Damascus, May 27 (EFE).- Syrian President Bashar al Assad was reelected to a fourth term and will continue governing the wartorn Arab nation for seven more years, reportedly garnering 95.1 percent of the vote in a controversial election held this week in the territories under his control.
“I’m happy and honored to announce the victory of Bashar Hafez al Assad to the post of president of the Arab Republic of Syria,” the president of parliament, Hamuda al Sabag, announced on Thursday from the legislature.
Al Assad obtained 13,540,869 votes, while his election rival Mahmud Marai, a leader of the internal opposition tolerated by the Damascus regime, received 470,276 votes and former Vice Minister for Parliamentary Affairs Abdullah Salloum Abdullah received 213,968 votes.
Some 14.24 million voters participated in the election out of a total of 18 million people eligible to cast ballots both inside and outside the country, Al Sabag said in an announcement that finally was made after the scheduled time.
“This is the will of the people and nothing is above that, because it is the will of God that the people have freedom to elect (officials) and determine their future as the role for the construction of nations,” the parliamentary leader said.
These are the first elections held amid relative calm since the start of the armed internal conflict in 2011 and they have been widely rejected by the opposition abroad and a portion of the international community.
In addition, the United Nations has distanced itself from the election because it is not part of the peace plan for a political solution in Syria that it has been pushing for since 2015, while some countries and sectors of the opposition in exile consider the vote a “farce” designed only to reconfirm Assad in power.
Thousands of people gathered in several city squares in the territories under the control of the Assad regime to await the election results, carrying Syrian flags and, in some cases, photos of Assad, according to images broadcast by the official Syrian media outlets.
This latest expected victory was not a surprise to anyone.
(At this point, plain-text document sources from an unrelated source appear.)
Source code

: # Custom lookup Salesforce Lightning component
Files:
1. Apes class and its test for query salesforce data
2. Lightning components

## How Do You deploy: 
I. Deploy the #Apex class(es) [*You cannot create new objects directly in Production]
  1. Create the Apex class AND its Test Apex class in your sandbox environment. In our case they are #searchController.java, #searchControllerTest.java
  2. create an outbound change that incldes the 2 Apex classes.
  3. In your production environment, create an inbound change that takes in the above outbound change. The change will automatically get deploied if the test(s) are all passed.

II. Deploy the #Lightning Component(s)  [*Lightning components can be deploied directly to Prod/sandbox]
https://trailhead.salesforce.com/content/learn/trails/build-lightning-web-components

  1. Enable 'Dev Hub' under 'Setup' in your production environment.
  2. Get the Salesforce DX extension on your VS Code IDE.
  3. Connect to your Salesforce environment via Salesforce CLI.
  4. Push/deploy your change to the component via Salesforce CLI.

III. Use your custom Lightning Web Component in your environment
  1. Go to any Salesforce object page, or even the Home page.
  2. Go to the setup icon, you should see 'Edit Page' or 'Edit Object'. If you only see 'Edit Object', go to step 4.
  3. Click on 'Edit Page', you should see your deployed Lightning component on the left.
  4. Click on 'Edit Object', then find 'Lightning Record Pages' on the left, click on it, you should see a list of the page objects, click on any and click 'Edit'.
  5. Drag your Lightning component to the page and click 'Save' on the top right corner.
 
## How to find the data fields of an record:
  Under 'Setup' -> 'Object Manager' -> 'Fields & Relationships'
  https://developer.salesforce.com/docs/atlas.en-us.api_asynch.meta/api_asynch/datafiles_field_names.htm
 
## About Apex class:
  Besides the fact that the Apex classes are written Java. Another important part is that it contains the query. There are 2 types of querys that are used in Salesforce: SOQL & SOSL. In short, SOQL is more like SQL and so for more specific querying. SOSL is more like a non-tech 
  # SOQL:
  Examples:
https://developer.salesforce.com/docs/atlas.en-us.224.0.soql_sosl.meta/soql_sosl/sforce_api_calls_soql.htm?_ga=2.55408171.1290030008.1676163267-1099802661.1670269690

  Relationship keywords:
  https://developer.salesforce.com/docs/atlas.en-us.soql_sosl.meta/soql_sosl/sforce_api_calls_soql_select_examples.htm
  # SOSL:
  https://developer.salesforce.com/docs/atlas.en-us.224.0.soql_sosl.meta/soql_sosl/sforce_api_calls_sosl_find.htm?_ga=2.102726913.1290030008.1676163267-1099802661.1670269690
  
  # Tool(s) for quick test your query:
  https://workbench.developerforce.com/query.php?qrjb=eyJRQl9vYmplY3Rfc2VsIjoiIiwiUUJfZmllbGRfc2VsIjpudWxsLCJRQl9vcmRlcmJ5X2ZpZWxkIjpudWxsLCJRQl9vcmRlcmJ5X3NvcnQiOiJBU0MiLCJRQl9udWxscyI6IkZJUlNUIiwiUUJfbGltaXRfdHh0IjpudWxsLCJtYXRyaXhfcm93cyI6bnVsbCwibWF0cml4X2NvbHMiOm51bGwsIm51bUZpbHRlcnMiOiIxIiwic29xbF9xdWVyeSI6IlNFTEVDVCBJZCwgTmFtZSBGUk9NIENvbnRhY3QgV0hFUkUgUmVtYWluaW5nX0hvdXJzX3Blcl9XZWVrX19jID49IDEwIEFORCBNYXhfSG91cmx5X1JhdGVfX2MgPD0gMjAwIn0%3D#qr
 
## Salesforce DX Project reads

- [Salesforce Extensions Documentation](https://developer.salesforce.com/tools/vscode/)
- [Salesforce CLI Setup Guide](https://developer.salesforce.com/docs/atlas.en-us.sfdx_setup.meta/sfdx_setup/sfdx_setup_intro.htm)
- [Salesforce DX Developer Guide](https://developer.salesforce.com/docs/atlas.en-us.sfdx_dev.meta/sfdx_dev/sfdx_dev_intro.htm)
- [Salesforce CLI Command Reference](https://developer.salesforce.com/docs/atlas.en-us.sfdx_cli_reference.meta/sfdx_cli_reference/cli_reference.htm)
The current president – an ophthalmologist by training who has presided over a brutal regime that had crushed dissent – came to power after the death of his father Hafez in 2000 when a referendum was held confirming him as the country’s new leader. In 2007, he was once again proclaimed president in a popular referendum.
With the revolts that erupted in Syria against his government in 2011, the president reformed the political system to allow the formation of other parties and the selection of the head of state by means of election.
In 2014, Assad won the country’s first presidential election with more than one candidate in the running.